Ask HN: How to build a software product without a technical co-founder? - shry4ns
======
byoung2
I would strongly suggest finding one. I have worked as a contractor for
several startups building MVPs. A common theme I saw was 2 marketing/sales
guys getting taken advantage of by unscrupulous/unqualified offshore
outsourcing firms. They burned a lot of money and then hired my company to
start over and do it right. A technical cofounder would either be able to
build much of the product or when hiring should be able to spot these missteps
early on.

------
oldmancoyote
The problem with side projects (often even with startups) is not the product.
It's finding a reachable market, one you can easily tell about your product.
Once you have located a accessible market, you can hire someone with
appropriate domain knowledge to identify and create the product.

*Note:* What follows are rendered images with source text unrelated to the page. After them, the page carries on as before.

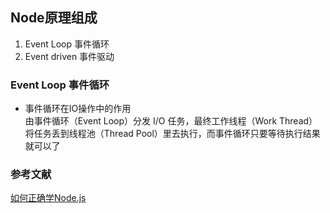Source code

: ## Node原理组成
1. Event Loop 事件循环   
2. Event driven 事件驱动  

### Event Loop 事件循环
- 事件循环在IO操作中的作用  
由事件循环（Event Loop）分发 I/O 任务，最终工作线程（Work Thread）将任务丢到线程池（Thread Pool）里去执行，而事件循环只要等待执行结果就可以了  


### 参考文献
[如何正确学Node.js](https://i5ting.github.io/How-to-learn-node-correctly/#1)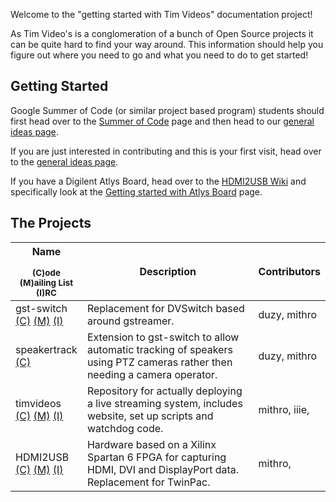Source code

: Welcome to the "getting started with Tim Videos" documentation project! 

As Tim Video's is a conglomeration of a bunch of Open Source projects it can be quite hard to find your way around. This information should help you figure out where you need to go and what you need to do to get started!

## Getting Started

Google Summer of Code (or similar project based program) students should first head over to the [Summer of Code](wiki/Summer-Of-Code) page and then head to our [general ideas page](wiki/Ideas-Page).

If you are just interested in contributing and this is your first visit, head over to the [general ideas page](wiki/Ideas-Page).

If you have a Digilent Atlys Board, head over to the [HDMI2USB Wiki](https://github.com/timvideos/HDMI2USB/wiki) and specifically look at the [Getting started with Atlys Board](https://github.com/timvideos/HDMI2USB/wiki/Getting-Started-with-an-Atlys-Board) page.

## The Projects

| Name<small><br><br>(C)ode<br>(M)ailing List<br>(I)RC</small>| Description | Contributors |
| -------------------------------- | ------------ | ----------- |
| gst-switch<br>[(C)](http://github.com/timvideos/gst-switch) [(M)](https://groups.google.com/group/gst-switch) [(I)](irc://irc.freenode.org/#gst-switch)  | Replacement for DVSwitch based around gstreamer. | duzy, mithro |
| speakertrack<br>[(C)](http://github.com/timvideos/gst-switch) | Extension to gst-switch to allow automatic tracking of speakers using PTZ cameras rather then needing a camera operator. | duzy, mithro |
| timvideos<br>[(C)](http://github.com/timvideos/timvideos) [(M)](https://groups.google.com/group/timvideos) [(I)](irc://irc.freenode.org/#timvideos) | Repository for actually deploying a live streaming system, includes website, set up scripts and watchdog code. | mithro, iiie, |
| HDMI2USB<br>[(C)](http://github.com/timvideos/HDMI2USB) [(M)](http://github.com/timvideos/HDMI2USB) [(I)](irc://irc.freenode.org/#irc) | Hardware based on a Xilinx Spartan 6 FPGA for capturing HDMI, DVI and DisplayPort data. Replacement for TwinPac. | mithro, |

You could
even offer them limited ownership participation if they are good enough.
Again, don't worry about the product. Worry about the market.

------
verdverm
There are many options for validating product ideas without building software
in the traditional sense. If you've done something like that already, there
are no/low code options that might get you to an MVP. I'm working on something
that would help you down the line, though my initial target market is
developers...

If you have any questions, feel free to reach out. Good luck!

------
gcb0
don't.

Because if you can't convince someone about the product now you won't be able
when selling it either.